<<<<

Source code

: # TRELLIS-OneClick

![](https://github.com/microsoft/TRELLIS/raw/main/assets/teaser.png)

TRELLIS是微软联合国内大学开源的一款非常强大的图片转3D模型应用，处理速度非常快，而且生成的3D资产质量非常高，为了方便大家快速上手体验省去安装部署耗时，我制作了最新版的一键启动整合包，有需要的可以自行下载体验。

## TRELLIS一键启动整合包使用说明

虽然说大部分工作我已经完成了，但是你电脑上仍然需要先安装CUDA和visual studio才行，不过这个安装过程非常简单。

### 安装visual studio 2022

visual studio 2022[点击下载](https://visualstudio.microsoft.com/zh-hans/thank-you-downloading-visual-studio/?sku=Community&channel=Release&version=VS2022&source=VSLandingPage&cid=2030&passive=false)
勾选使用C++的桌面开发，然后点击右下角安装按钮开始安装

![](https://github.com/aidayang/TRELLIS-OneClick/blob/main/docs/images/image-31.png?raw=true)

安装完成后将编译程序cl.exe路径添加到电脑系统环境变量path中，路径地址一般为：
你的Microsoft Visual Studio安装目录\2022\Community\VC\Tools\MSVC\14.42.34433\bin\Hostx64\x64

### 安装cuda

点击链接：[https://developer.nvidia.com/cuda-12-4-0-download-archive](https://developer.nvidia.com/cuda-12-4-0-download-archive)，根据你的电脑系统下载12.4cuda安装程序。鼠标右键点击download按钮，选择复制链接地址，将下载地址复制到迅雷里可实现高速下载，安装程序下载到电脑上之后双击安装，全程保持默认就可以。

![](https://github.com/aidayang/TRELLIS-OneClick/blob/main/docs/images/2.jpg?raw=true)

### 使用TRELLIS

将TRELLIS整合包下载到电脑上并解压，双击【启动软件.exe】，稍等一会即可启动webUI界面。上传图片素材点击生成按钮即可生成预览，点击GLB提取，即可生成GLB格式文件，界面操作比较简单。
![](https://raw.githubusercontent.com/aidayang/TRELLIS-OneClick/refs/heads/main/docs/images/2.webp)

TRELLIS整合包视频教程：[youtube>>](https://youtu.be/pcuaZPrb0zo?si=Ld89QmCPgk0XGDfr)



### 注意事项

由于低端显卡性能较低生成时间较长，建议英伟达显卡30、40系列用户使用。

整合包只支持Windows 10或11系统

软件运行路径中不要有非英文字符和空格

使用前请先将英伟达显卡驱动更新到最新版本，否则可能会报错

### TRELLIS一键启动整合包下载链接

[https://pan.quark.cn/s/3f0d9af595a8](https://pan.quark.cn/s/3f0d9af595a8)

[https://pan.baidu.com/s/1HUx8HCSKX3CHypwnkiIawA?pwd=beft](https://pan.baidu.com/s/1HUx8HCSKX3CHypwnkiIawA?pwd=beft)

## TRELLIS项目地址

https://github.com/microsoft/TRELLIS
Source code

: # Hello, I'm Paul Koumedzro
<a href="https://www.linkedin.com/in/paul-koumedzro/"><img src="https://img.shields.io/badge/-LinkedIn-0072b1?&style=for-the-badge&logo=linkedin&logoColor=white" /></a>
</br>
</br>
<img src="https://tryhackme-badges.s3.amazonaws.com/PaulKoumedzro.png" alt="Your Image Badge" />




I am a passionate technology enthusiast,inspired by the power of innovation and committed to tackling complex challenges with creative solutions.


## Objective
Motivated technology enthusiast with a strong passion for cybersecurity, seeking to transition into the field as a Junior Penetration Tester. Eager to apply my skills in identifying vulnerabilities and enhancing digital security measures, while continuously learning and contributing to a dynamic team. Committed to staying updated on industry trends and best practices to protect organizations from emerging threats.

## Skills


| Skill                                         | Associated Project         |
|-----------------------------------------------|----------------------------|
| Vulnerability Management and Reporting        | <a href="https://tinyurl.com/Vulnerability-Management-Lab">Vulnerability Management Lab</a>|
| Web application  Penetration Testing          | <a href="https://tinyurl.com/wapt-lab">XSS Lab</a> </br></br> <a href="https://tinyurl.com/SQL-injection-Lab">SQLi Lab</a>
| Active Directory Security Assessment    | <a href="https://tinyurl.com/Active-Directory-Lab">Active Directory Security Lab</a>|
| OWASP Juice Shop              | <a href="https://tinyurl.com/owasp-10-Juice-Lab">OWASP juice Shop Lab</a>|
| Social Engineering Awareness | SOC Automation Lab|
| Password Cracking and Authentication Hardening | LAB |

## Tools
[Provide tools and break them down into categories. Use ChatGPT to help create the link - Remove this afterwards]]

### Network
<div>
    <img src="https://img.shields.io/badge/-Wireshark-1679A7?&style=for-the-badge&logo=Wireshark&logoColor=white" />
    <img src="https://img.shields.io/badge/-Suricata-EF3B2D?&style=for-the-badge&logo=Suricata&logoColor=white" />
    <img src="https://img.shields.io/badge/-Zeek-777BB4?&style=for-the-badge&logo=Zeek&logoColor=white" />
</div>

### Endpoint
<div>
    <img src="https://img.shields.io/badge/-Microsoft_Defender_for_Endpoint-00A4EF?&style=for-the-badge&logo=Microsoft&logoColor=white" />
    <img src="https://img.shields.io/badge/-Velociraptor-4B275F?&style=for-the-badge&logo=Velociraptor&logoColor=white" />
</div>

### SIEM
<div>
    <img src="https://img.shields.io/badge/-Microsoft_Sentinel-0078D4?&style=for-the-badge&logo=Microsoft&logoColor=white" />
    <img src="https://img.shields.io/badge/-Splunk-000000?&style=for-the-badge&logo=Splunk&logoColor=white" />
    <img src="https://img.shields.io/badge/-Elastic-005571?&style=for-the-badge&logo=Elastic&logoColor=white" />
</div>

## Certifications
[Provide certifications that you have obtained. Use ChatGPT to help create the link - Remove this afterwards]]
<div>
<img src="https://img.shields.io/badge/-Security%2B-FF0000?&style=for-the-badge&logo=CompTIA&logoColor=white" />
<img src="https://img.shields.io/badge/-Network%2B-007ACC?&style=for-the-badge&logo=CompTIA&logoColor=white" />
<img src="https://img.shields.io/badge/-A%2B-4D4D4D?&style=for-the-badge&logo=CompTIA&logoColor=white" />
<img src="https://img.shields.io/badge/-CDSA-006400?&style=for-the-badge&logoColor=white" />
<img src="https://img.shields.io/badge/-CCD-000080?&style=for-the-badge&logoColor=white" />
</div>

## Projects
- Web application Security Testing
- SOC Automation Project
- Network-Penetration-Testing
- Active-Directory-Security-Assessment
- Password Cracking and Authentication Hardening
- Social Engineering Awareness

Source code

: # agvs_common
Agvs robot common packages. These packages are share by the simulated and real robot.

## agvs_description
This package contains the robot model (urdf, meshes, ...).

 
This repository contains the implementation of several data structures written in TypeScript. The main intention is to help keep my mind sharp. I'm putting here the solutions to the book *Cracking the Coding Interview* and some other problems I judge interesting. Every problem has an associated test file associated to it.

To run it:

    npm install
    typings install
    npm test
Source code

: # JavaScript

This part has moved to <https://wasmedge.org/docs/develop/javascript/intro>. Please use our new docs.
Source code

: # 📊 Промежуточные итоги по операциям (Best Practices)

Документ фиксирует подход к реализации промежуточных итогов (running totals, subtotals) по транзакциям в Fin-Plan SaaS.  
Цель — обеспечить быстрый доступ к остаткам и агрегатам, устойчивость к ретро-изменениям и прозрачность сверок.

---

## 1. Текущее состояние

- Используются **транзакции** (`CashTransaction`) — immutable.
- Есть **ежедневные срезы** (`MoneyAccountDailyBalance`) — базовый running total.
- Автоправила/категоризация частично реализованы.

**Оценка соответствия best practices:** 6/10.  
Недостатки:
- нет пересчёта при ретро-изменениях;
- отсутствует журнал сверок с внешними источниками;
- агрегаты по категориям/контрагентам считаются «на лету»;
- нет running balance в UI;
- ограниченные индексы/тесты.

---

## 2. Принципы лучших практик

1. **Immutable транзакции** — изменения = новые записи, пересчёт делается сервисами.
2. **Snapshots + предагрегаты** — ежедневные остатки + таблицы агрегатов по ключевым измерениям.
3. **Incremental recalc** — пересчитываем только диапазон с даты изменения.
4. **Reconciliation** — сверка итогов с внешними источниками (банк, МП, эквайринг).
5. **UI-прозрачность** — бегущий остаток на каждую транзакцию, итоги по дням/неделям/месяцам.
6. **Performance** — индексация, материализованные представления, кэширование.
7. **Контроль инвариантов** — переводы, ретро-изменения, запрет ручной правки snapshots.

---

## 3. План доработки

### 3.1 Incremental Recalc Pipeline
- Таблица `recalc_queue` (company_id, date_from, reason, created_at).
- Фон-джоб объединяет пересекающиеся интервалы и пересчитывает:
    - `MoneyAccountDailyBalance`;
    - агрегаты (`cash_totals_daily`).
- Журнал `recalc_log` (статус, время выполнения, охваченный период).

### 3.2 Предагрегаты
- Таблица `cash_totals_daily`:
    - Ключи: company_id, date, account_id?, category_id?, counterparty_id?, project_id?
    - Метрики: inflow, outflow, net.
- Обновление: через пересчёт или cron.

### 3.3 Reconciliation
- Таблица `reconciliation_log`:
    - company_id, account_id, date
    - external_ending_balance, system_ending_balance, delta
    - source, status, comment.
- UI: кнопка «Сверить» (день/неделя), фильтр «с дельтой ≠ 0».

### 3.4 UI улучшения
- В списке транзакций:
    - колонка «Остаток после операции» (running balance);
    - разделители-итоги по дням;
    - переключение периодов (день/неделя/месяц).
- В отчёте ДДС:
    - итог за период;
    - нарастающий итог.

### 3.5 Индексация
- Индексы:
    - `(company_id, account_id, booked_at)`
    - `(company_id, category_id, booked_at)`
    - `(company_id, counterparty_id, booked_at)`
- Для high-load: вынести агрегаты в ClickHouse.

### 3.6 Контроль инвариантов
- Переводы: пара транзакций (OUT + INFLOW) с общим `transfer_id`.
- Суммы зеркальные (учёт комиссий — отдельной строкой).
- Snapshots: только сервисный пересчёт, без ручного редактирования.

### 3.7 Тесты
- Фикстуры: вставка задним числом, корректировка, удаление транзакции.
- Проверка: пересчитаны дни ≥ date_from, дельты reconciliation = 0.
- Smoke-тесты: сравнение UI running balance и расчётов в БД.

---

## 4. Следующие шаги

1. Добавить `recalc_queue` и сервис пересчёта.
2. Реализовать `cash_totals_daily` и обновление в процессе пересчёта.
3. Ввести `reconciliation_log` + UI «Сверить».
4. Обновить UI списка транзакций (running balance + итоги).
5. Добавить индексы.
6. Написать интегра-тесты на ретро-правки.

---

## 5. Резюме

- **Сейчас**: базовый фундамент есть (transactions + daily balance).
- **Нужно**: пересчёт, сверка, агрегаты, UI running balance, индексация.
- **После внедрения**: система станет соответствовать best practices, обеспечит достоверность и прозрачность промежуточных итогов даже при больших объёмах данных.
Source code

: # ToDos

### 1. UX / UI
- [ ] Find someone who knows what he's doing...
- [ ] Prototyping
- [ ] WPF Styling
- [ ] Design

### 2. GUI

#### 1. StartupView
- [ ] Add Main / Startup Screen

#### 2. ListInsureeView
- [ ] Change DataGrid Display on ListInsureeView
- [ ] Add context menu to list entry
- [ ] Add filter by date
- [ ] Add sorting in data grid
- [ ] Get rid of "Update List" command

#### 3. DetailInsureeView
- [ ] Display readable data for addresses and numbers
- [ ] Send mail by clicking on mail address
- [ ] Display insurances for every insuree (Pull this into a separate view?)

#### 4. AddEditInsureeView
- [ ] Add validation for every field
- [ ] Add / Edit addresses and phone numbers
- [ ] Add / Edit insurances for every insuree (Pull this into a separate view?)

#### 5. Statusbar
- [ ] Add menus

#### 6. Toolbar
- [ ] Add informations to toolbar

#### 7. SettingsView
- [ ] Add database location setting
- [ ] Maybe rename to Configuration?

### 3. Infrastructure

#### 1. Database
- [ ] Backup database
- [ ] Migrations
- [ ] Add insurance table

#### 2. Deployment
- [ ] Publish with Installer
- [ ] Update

>>>>

Assignment:
The number of lines in the data holding the string "Контроль" is the whole answer.

Result below:
2